Gracias a que Annie no entendía química, él había sido castigado con una de las cosas que más odiaba en la vida: intentar explicar —lo que fuera— a personas lentas.

Angelo Petrelli hablaba poco y jamás intentaba debatir ningún tema, ni corregir a los otros —aunque sus opiniones fuesen tan ignorantes o erradas, que dolían—, sencillamente porque le daba pereza. Perdía el tiempo, decía. Él no se consideraba a sí mismo una persona inteligente —aunque, indudablemente, estaba muy por encima del promedio—, se lo había dicho un montón de veces a Anneliese; lo que sí creía, sin embargo, era que algunos padecían de alguna clase de invalidez mental, por no ser capaces de comprender asuntos simples; lo último no lo había exteriorizado abiertamente, pero estaba implícito en la expresión de exasperación total, que ponía, al intentar explicar algo a cualquier persona... Excepto a ella, claro. Annie lo sabía. Cuando ella no entendía algo —lo que fuera—, él sólo la besaba y le arreglaba el problema.
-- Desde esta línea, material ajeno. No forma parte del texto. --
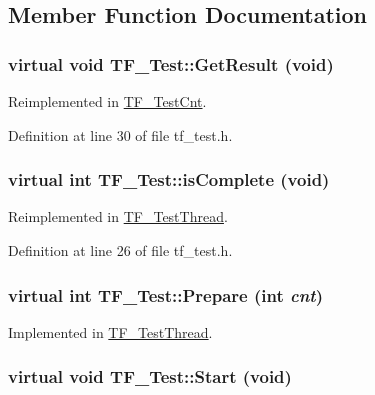 \subsection{Member Function Documentation}
\hypertarget{classTF__Test_a3e4bb4453e490c2a897ccc86b6e788bf}{
\subsubsection[{GetResult}]{\setlength{\rightskip}{0pt plus 5cm}virtual void TF\_\-Test::GetResult (void)}}
\label{classTF__Test_a3e4bb4453e490c2a897ccc86b6e788bf}


Reimplemented in \hyperlink{classTF__TestCnt_af1d8c610c3b708401c19ad8256db27be}{TF\_\-TestCnt}.

Definition at line 30 of file tf\_\-test.h.\hypertarget{classTF__Test_a14768dc0dba16b2cb7be89e8e7c2b3b0}{
\subsubsection[{isComplete}]{\setlength{\rightskip}{0pt plus 5cm}virtual int TF\_\-Test::isComplete (void)}}
\label{classTF__Test_a14768dc0dba16b2cb7be89e8e7c2b3b0}


Reimplemented in \hyperlink{classTF__TestThread_a323fe5eecb67f390ee0fada90ade5ed2}{TF\_\-TestThread}.

Definition at line 26 of file tf\_\-test.h.\hypertarget{classTF__Test_a26630dcec87c80cd27ab33e3791fbe19}{
\subsubsection[{Prepare}]{\setlength{\rightskip}{0pt plus 5cm}virtual int TF\_\-Test::Prepare (int {\em cnt})}}
\label{classTF__Test_a26630dcec87c80cd27ab33e3791fbe19}


Implemented in \hyperlink{classTF__TestThread_acfc9a31db91472deb811a47c1cf8e20f}{TF\_\-TestThread}.\hypertarget{classTF__Test_aab4a87d980709f2756d440771b4e24ac}{
\subsubsection[{Start}]{\setlength{\rightskip}{0pt plus 5cm}virtual void TF\_\-Test::Start (void)}}
\label{classTF__Test_aab4a87d980709f2756d440771b4e24ac}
Así había sido siempre.

Algunos podrían opinar que Angelo era un egocéntrico, pero no era así: él sencillamente era una persona apática y poco tolerante, que a veces, ni él mimo —debido al desinterés—, era consciente de su propia capacidad.

Como en ese momento, que había ganado el primer lugar, de entre cientos de participantes, por un proyecto que escribió mientras miraba una película de zombis, con su familia y amigos, pues él no se había limitado a sugerir talleres interesantes: los suyos habían sido puramente educativos y, el atractivo, radicaba en los programas de capacitación laboral —había argumentado que, una persona que deja los estudios para poder conseguir dinero, lo que quiere es trabajo—: les ofrecía enseñarles una profesión y un lugar donde pudiesen trabajarla, al mismo tiempo que estudiaban y, con su estrategia —que requería de una inversión inicial mínima— se generarían los recursos económicos que permitirían al proyecto sostenerse a sí mismo por, al menos, diez años.